### Problem details
Answer with only the number of lines below where "configuration" appears.

### Saved data entries
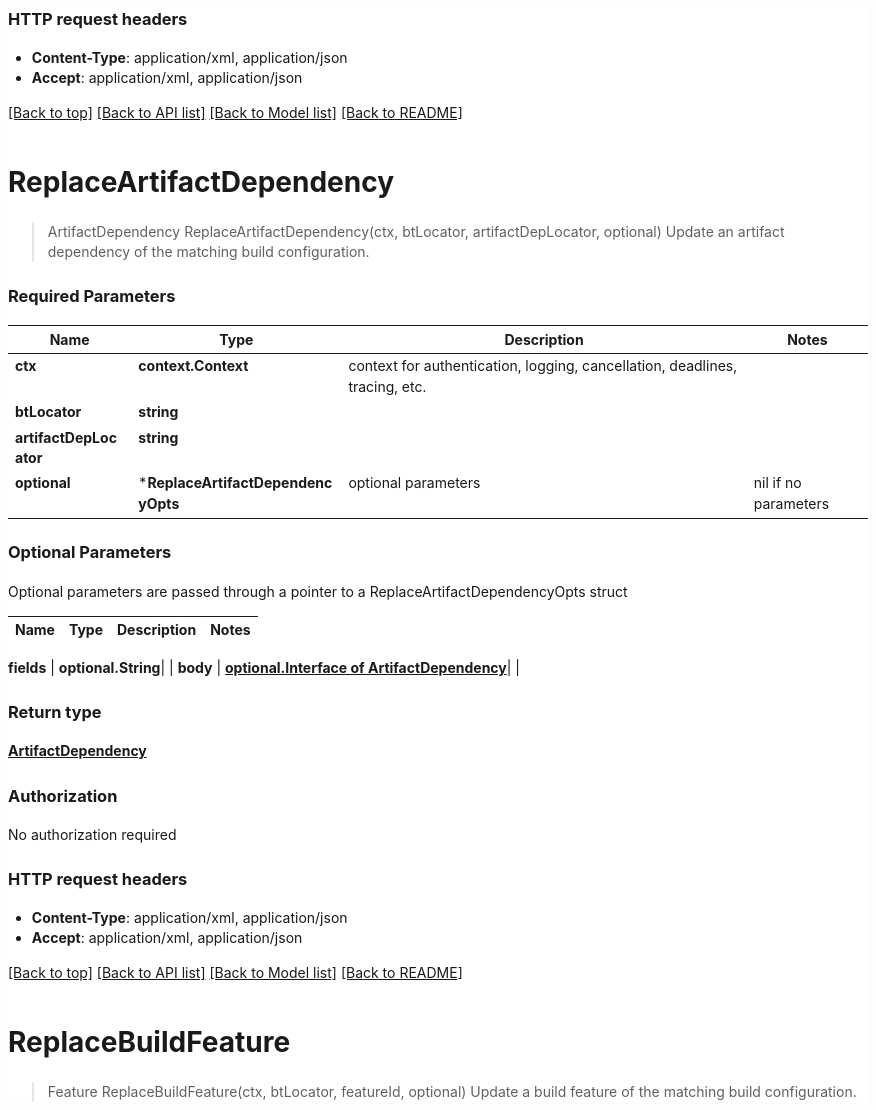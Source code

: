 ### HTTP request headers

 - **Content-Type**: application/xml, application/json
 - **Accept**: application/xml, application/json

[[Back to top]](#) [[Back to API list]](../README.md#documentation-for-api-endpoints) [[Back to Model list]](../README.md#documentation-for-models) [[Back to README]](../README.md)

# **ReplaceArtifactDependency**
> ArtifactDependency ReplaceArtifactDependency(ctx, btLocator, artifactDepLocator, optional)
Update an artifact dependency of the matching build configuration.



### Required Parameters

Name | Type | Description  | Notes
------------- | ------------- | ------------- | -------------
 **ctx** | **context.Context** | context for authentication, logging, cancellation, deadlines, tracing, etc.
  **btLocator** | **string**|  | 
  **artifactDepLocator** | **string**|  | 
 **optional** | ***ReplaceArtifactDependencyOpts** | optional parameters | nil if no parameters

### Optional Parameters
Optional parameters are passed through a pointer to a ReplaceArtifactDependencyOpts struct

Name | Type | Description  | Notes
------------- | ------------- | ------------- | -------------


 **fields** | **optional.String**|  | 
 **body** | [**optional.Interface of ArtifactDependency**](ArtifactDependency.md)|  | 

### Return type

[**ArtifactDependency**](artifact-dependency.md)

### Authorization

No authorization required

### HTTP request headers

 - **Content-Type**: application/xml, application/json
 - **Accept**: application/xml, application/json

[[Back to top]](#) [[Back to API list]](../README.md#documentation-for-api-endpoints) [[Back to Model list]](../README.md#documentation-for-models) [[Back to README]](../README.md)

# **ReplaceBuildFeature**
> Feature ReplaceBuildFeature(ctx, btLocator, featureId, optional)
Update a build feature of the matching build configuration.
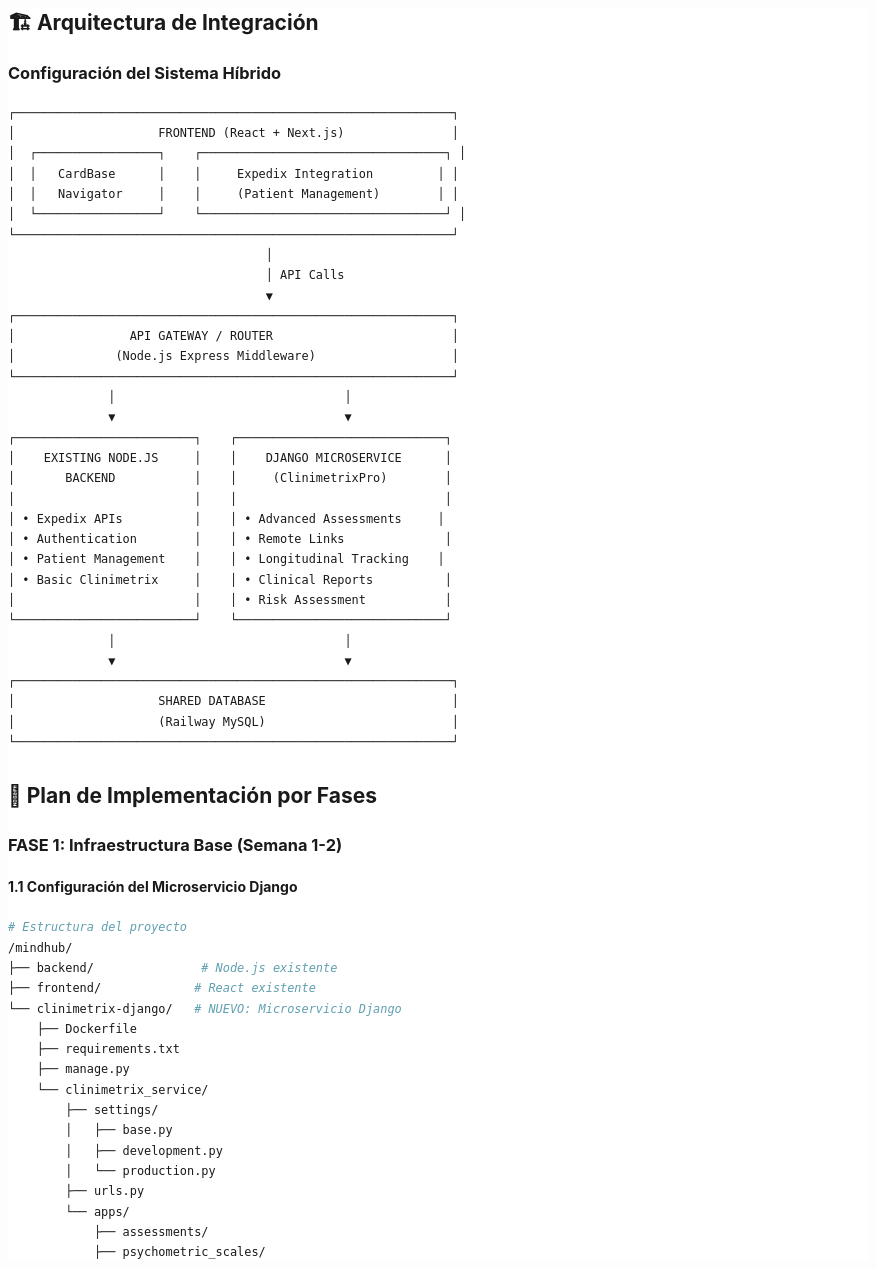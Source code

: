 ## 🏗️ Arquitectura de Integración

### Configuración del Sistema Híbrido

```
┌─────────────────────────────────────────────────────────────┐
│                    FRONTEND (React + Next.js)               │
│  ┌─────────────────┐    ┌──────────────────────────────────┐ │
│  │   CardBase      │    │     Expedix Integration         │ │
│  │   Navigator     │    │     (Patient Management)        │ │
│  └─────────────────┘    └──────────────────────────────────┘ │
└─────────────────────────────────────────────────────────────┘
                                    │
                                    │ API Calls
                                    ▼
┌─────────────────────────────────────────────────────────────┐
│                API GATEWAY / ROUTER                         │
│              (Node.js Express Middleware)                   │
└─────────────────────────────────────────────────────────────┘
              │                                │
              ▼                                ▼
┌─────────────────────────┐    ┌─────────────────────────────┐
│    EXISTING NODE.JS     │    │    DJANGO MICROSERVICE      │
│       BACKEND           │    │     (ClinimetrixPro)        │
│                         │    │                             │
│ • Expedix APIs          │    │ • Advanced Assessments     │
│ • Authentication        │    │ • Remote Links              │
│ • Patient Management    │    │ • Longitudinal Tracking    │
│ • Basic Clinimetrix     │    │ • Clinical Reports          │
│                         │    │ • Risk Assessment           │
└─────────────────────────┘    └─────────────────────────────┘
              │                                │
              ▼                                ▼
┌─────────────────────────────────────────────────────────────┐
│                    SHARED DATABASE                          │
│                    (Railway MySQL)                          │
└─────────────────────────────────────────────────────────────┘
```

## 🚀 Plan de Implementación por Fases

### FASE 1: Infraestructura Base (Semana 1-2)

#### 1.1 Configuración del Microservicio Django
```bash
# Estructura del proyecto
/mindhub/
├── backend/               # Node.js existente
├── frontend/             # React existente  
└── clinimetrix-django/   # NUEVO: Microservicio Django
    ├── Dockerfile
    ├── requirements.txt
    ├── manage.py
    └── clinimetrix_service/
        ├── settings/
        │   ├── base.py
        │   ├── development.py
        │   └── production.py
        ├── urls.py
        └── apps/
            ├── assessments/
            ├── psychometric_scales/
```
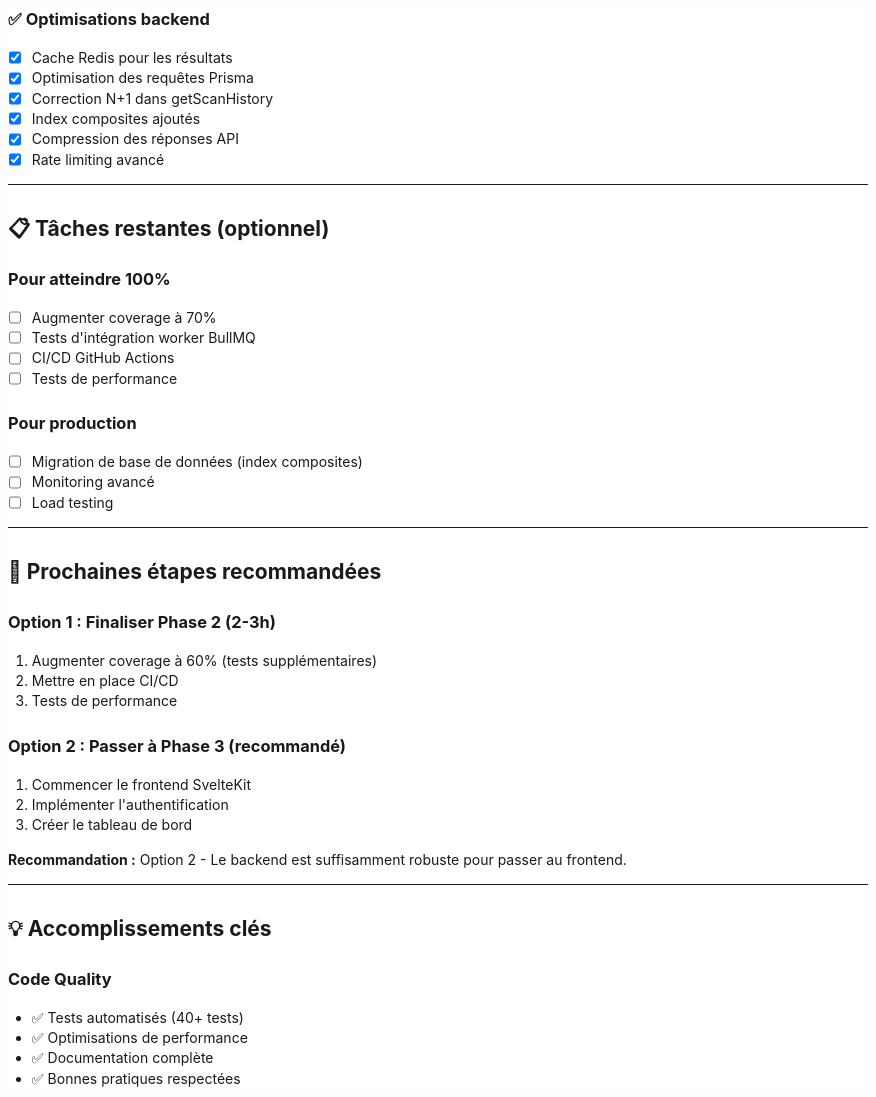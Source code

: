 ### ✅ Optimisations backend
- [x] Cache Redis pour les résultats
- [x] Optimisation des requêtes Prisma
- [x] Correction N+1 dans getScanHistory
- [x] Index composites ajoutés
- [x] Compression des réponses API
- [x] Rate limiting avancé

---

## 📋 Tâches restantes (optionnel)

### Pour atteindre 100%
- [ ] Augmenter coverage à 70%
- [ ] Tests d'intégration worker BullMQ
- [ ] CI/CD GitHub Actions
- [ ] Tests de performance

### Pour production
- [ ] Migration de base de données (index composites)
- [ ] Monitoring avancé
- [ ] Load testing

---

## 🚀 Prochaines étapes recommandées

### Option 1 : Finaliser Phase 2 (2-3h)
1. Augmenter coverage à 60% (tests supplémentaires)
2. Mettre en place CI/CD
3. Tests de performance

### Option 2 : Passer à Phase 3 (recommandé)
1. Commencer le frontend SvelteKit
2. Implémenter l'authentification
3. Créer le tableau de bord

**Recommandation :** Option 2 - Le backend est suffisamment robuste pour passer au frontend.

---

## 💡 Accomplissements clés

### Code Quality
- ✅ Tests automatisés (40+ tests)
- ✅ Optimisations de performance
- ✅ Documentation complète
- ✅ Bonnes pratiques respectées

### Solution to this task
2